As I was only in town for three days to catch up with my little brother Tom, I didn’t get a chance to go shopping, except to buy the cutest summer dress at a shop literally around the corner from our hotel. But let me tell you this: Berlin is a shopper’s paradise. There’s all the usual big brands but the boutiques in Mitte, just as you are walking from A to B, are full of wonderful clothes, shoes, bags and trinkets that are hard to resist. Beware, though – the whole city shuts down on Sundays.
An absolute must is the historic Henne for its famous fried chicken. The Berlin Wall used to come right to the front door, so don’t miss the photos on your way to the loo. We never made it to a beer garden (Prater Garten is the one to go to), but had fantastic local fare, including giant schnitzel at a random place near our hotel, the Weinmeister. Apotheke bar after Henne was great for cocktails and an Aperol spritz on the rooftop at Amano Hotel also did the trick. But the crème de la crème was lunch at Kafe, the rooftop restaurant at the Reichstag, Germany’s parliament buildings. The food was sublime, the service wonderful, the view extraordinary and you get to walk up the modern glass dome of the building for free.

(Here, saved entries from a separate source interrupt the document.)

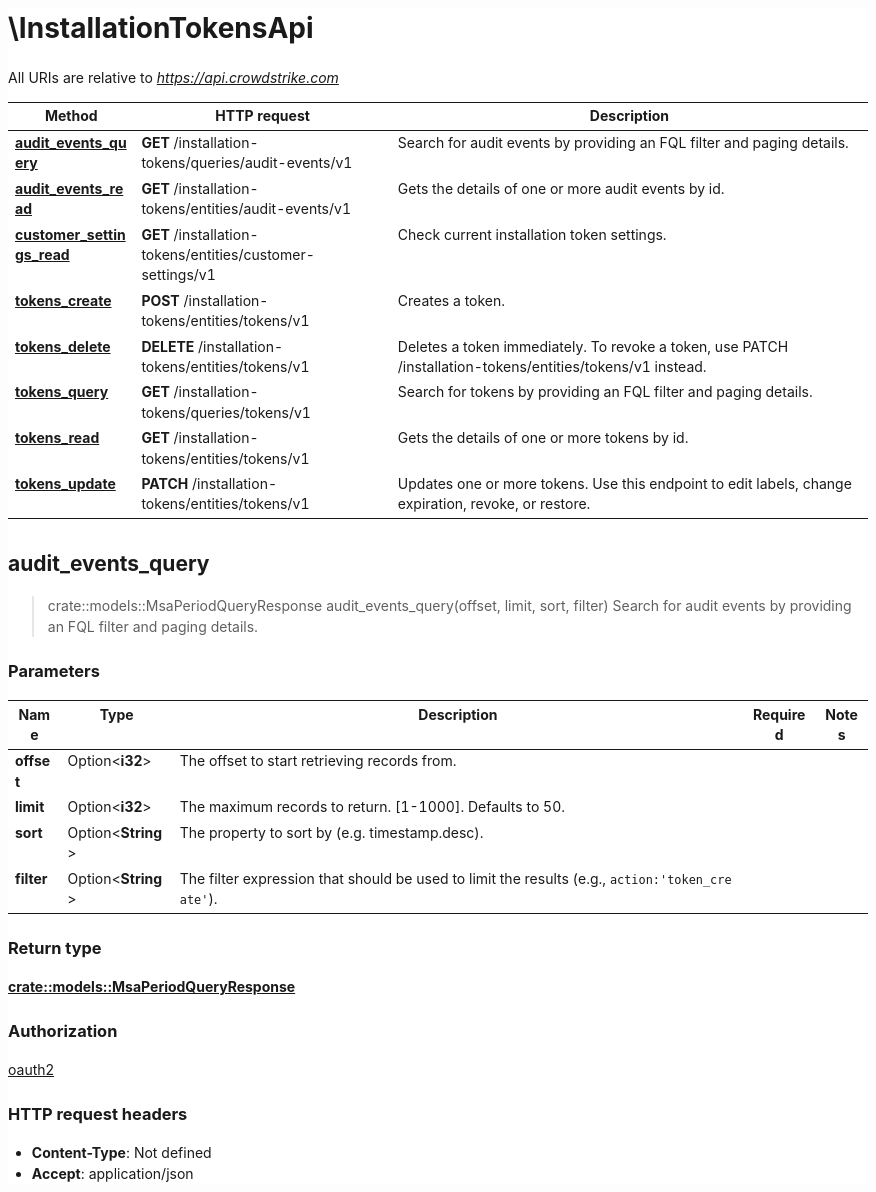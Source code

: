 # \InstallationTokensApi

All URIs are relative to *<https://api.crowdstrike.com>*

Method | HTTP request | Description
------------- | ------------- | -------------
[**audit_events_query**](InstallationTokensApi.md#audit_events_query) | **GET** /installation-tokens/queries/audit-events/v1 | Search for audit events by providing an FQL filter and paging details.
[**audit_events_read**](InstallationTokensApi.md#audit_events_read) | **GET** /installation-tokens/entities/audit-events/v1 | Gets the details of one or more audit events by id.
[**customer_settings_read**](InstallationTokensApi.md#customer_settings_read) | **GET** /installation-tokens/entities/customer-settings/v1 | Check current installation token settings.
[**tokens_create**](InstallationTokensApi.md#tokens_create) | **POST** /installation-tokens/entities/tokens/v1 | Creates a token.
[**tokens_delete**](InstallationTokensApi.md#tokens_delete) | **DELETE** /installation-tokens/entities/tokens/v1 | Deletes a token immediately. To revoke a token, use PATCH /installation-tokens/entities/tokens/v1 instead.
[**tokens_query**](InstallationTokensApi.md#tokens_query) | **GET** /installation-tokens/queries/tokens/v1 | Search for tokens by providing an FQL filter and paging details.
[**tokens_read**](InstallationTokensApi.md#tokens_read) | **GET** /installation-tokens/entities/tokens/v1 | Gets the details of one or more tokens by id.
[**tokens_update**](InstallationTokensApi.md#tokens_update) | **PATCH** /installation-tokens/entities/tokens/v1 | Updates one or more tokens. Use this endpoint to edit labels, change expiration, revoke, or restore.

## audit_events_query

> crate::models::MsaPeriodQueryResponse audit_events_query(offset, limit, sort, filter)
Search for audit events by providing an FQL filter and paging details.

### Parameters

Name | Type | Description  | Required | Notes
------------- | ------------- | ------------- | ------------- | -------------
**offset** | Option<**i32**> | The offset to start retrieving records from. |  |
**limit** | Option<**i32**> | The maximum records to return. [1-1000]. Defaults to 50. |  |
**sort** | Option<**String**> | The property to sort by (e.g. timestamp.desc). |  |
**filter** | Option<**String**> | The filter expression that should be used to limit the results (e.g., `action:'token_create'`). |  |

### Return type

[**crate::models::MsaPeriodQueryResponse**](msa.QueryResponse.md)

### Authorization

[oauth2](../README.md#oauth2)

### HTTP request headers

- **Content-Type**: Not defined
- **Accept**: application/json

Obviously, Germany has a lot of it and Berlin in particular. The Ginger and I did the Fat Tire Cold War and Berlin Wall Tour, which takes you around the city, showing you where the wall used to be. There’s not much of it left, so if you’re interested, this is a really good way to get a sense of what the divided city was like. I also spent a couple of hours at Topography of Terror, a very modern, matter-of-fact museum tracing Hitler’s rise and fall. It’s built on the site of the former SS headquarters. Some people are turned off, but for me, it helps to make sense of history.

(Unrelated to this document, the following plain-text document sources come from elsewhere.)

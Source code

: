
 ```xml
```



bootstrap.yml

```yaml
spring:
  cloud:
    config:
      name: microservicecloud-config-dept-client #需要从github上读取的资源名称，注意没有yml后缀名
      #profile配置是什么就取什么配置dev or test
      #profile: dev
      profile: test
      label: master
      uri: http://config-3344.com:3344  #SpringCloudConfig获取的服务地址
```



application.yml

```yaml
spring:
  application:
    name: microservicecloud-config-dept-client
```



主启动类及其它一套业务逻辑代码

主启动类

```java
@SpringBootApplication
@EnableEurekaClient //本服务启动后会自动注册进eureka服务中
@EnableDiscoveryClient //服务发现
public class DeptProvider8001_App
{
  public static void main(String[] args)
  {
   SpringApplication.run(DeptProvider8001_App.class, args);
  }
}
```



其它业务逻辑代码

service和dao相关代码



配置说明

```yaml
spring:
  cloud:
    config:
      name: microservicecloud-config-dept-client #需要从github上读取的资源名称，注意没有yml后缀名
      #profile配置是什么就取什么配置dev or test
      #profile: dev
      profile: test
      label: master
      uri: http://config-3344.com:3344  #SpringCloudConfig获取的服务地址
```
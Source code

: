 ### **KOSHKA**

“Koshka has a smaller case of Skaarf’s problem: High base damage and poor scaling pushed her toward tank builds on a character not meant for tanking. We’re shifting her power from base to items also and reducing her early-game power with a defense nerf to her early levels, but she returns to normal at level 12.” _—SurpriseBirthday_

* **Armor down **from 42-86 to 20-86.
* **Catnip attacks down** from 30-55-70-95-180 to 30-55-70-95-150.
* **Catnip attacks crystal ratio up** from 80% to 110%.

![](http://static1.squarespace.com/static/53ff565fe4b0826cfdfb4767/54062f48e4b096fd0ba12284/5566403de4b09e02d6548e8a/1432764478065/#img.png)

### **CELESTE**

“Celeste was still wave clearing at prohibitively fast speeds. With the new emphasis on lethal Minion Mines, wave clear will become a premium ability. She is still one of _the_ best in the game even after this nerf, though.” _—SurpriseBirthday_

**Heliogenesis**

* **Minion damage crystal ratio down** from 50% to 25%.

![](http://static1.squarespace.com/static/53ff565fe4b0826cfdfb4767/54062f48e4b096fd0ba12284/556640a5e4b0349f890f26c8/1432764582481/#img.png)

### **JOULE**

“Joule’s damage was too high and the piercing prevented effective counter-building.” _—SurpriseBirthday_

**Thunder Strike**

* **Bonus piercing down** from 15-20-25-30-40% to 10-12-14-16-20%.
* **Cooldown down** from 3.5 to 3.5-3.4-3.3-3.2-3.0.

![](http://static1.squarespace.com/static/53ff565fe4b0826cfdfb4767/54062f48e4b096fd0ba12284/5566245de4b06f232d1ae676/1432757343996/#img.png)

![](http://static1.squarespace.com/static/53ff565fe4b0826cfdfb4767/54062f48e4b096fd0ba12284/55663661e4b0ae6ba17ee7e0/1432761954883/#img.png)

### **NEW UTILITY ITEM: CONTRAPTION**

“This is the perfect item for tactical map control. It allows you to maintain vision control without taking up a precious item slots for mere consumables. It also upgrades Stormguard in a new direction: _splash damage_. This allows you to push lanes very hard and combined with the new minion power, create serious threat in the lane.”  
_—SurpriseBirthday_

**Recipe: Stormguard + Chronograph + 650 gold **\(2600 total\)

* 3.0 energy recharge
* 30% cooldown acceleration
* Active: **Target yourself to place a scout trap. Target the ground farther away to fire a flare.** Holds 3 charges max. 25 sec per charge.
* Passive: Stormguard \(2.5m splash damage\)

Museum Island, with its UNESCO-recognised collection is a must. Still, I went to the amazing Babylon gate at the Pergamon and also to Hamburger Bahnhof, a former railway station now a museum full of “arty nonsense” according to my little bro, but we still both quite liked it. Another exhibition we saw was at MeMu at the base of Berlin’s famous TV Tower. Body Worlds looks at humans using actual specially-treated skinned human corpses and was a real eye-opener. If everyone went to see it, there’d be way fewer cigarette smokers. Those real-life blackened lungs are not a pretty sight.